Let us compare the performance of this system, which includes the CIM combined with the SDN approach, and uses all the available interfaces to communicate with the RPA and RPS domains, with a typical system that only uses a single channel (either Wi-Fi or cellular). With the presented solution, the average availability time is around 94% for this test (combining Wi-Fi and 4G) with an average RTT of around 65 ms. However, when a single network interface is used, one or more metrics are usually sacrificed depending on the choice. In our example scenario, there are 12 s of communication losses using the CIM, compared to 118 s for Wi-Fi-based (41% availability). Alternatively, when 4G is chosen as the unique interface to increase availability, our trial’s average RTT is increased to 100 ms. These numbers are too dependent on the selected scenario (e.g., number of RPAs, flight distance, etc.), but in any case, the results and main conclusions can be naturally extrapolated to more complex use cases.

4.1.2. Load Balancing

The main goal of this second experiment is to use the CIM to distribute the traffic coming from each one of the RPAs (applications related to flight control and telemetry reporting as well as local applications on the RPA) over different interfaces to perform a load-balancing strategy that preserves the required throughput and minimizes packet losses (complementing the previous experiment based on traffic delay with this one based on traffic load).
In an earlier analysis, we identified that the maximum bandwidth available on the Wi-Fi ad hoc interface (emulated channel using VENUE) is roughly 7 Mb/s. The number itself is nonessential and depends on local computer conditions in the measurement moment. What is important is that it stays reasonably stable during the tests because it is used as a reference. Therefore, if the sum of the traffic received from RPA1 and RPA2 over the RPS Wi-Fi interface is higher than 7 Mb/s, it is reasonable to expect data loss.
For this second experiment, the RPAs remain static (hovering), so the topology/grid of the system remains stable (initial position in Figure 3). We performed two different tests to evaluate the potential of the CIM. The first one uses the logic of a traditional system, only communicating over Wi-Fi.

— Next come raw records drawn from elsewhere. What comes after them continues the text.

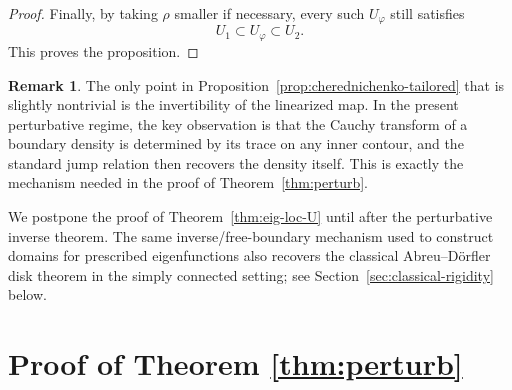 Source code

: \documentclass[a4paper,11pt,reqno]{amsart}
\numberwithin{equation}{section}
\theoremstyle{plain} %
\theoremstyle{definition} %
\newtheorem{remark}{Remark}[section]
\theoremstyle{remark}
\begin{document}
\begin{proof}
Finally, by taking \(\rho\) smaller if necessary, every such \(U_\varphi\) still
satisfies
\[
U_1\subset U_\varphi\subset U_2.
\]
This proves the proposition.
\end{proof}

\begin{remark}
The only point in Proposition~\ref{prop:cherednichenko-tailored} that is slightly
nontrivial is the invertibility of the linearized map. In the present perturbative
regime, the key observation is that the Cauchy transform of a boundary density is
determined by its trace on any inner contour, and the standard jump relation then
recovers the density itself. This is exactly the mechanism needed in the proof of
Theorem~\ref{thm:perturb}.
\end{remark}

\medskip

We postpone the proof of Theorem~\ref{thm:eig-loc-U} until after the perturbative
inverse theorem. The same inverse/free-boundary mechanism used to construct
domains for prescribed eigenfunctions also recovers the classical
Abreu--D\"orfler disk theorem in the simply connected setting; see
Section~\ref{sec:classical-rigidity} below.

\section{Proof of Theorem \ref{thm:perturb}} 
\end{document}
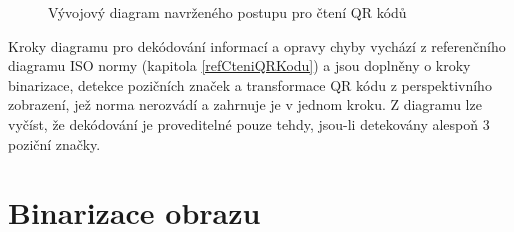 \begin{figure}[H]
  \begin{center}
    \caption{Vývojový diagram navrženého postupu pro čtení QR kódů}
    \label{QRCodeReadingProcess}
  \end{center}
\end{figure}

Kroky diagramu pro dekódování informací a opravy chyby vychází z referenčního
diagramu ISO normy (kapitola \ref{refCteniQRKodu}) a jsou doplněny o kroky
binarizace, detekce pozičních značek a transformace QR kódu z perspektivního zobrazení, jež norma
nerozvádí a zahrnuje je v jednom kroku.
Z diagramu lze vyčíst, že dekódování je proveditelné pouze tehdy, jsou-li
detekovány alespoň 3 poziční značky.

\section{Binarizace obrazu}
\label{binarizaceObrazu}

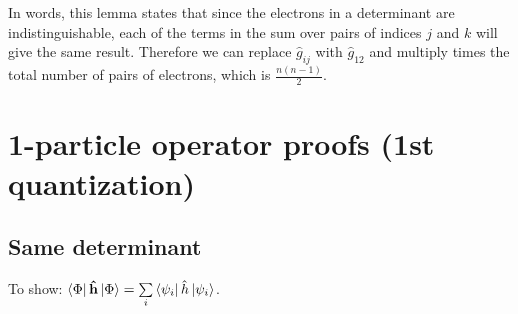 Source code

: \documentclass{article}
\newcommand{\suml}{\sum\limits}
\newcommand{\boldh}{\ensuremath{\mathbf{\hat{h}}}}
\begin{document}
In words, this lemma states that since the electrons in a determinant are indistinguishable, each of the terms in the sum over pairs of indices $j$ and $k$ will give the same result. Therefore we can replace $\hat{g}_{ij}$ with $\hat{g}_{12}$ and multiply times the total number of pairs of electrons, which is $\frac{n(n-1)}{2}$.
\newpage



\section{1-particle operator proofs (1st quantization)}

\subsection{Same determinant}
To show: $\bra{\Phi}\boldh \ket{\Phi} = \suml_i \bra{\psi_i} \hat{h}\ket{\psi_i}$.
\end{document}
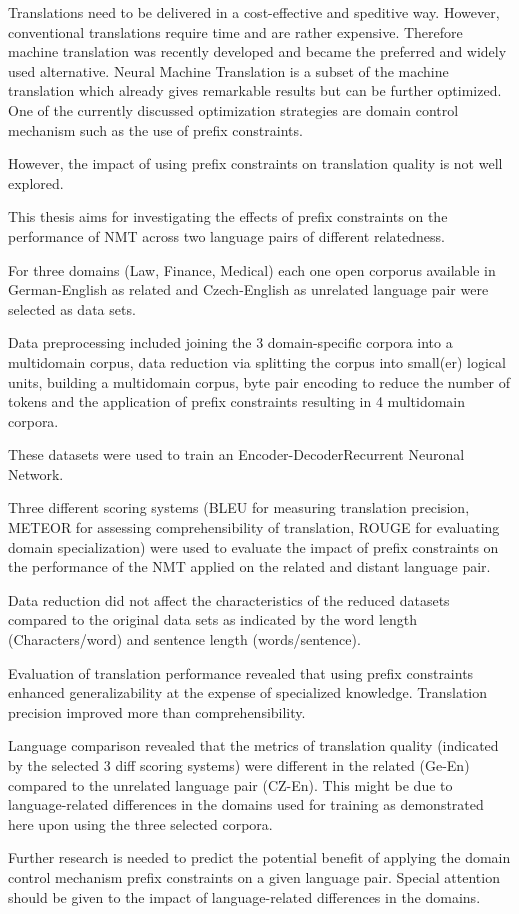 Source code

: Translations need to be delivered in a cost-effective and speditive way.
However, conventional translations require time and are rather expensive.
Therefore machine translation was recently developed and became the preferred and widely used alternative. 
Neural Machine Translation is a subset of the machine translation which already gives remarkable results but can be further optimized. One of the currently discussed optimization strategies are domain control mechanism such as the use of prefix constraints. 

However, the impact of using prefix constraints on translation quality is not well explored. 

This thesis aims for investigating the effects of prefix constraints on the performance of NMT across two language pairs of different relatedness. 

For three domains (Law, Finance, Medical) each one open corporus available in German-English as related and Czech-English as unrelated language pair were selected as data sets. 

Data preprocessing included joining the 3 domain-specific corpora into a multidomain corpus, data reduction via splitting the corpus into small(er) logical units, building a multidomain corpus, byte pair encoding to reduce the number of tokens and the application of prefix constraints resulting in 4 multidomain corpora. 

These datasets were used to train an Encoder-DecoderRecurrent Neuronal Network.

Three different scoring systems  (BLEU for measuring translation precision, METEOR for assessing comprehensibility of translation, ROUGE for evaluating domain specialization) were used to evaluate the impact of prefix constraints on the performance of the NMT applied on the related and distant language pair. 

Data reduction did not affect the characteristics of the reduced datasets compared to the original data sets as indicated by the word length (Characters/word) and sentence length (words/sentence).

Evaluation of translation performance revealed that using prefix constraints enhanced generalizability at the expense of specialized knowledge. Translation precision improved more than comprehensibility.

Language comparison revealed that the metrics of translation quality (indicated by the selected 3 diff scoring systems) were different in the related (Ge-En) compared to the unrelated language pair (CZ-En).
This might be due to  language-related differences in the domains used for training as demonstrated here upon using the three selected corpora. 

Further research is needed to predict the potential benefit of applying the domain control mechanism prefix constraints on a given language pair.
Special attention should be given to the impact of language-related differences in the domains.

In contrast, the second one uses the CIM in combination with the proposed system and uses the other available interfaces (Wi-Fi and 4G/LTE).
The experiment runs as follows: the RPA1 sends a constant stream of 6 Mb/s to the RPS; starting at the 20 s mark, the RPA2 sends 1 Mb/s flow that will be increased by 1 Mb/s every 10 s, i.e., at 30 s, RPA2 will send 2 Mb/s, and so on, until reaching the 6 Mb/s sent by the RPA1 by the 70th second.
As shown in Figure 6a (traffic captured at the RPS), with a traditional system, losses start to appear from 30 s onwards because the aggregation of incoming traffic at the RPS exceeds 7 Mb/s at its Wi-Fi interface. Therefore, even though RPA2 periodically increases the data flow rate, the total traffic received at the RPS remains stable and always close to the maximum available bandwidth (and below the real traffic sent).
However, as shown in Figure 6b with CIM, from 30 s, the SDN controller using the information available from the network monitoring application installed in the RPS discovers that the traffic received at the RPS Wi-Fi interface is close to the maximum available. At that moment, the SDN controller installs a rule in the RPA2 switch so that traffic with the RPS destination is forwarded through the 4G/LTE interface. That way, throughput automatically increases, and no packet loss is appreciated.
It should be noted that the maximum bandwidth capabilities of both the Wi-Fi interface and the 4G/LTE interface may vary due to different environmental factors. However, although performed under controlled conditions (laboratory experience), this experiment serves as a Proof of Concept (PoC) to demonstrate that some QoS (both in RTT and packet loss) can be guaranteed by configuring the CIM and the SDN controller to honour the selected metrics.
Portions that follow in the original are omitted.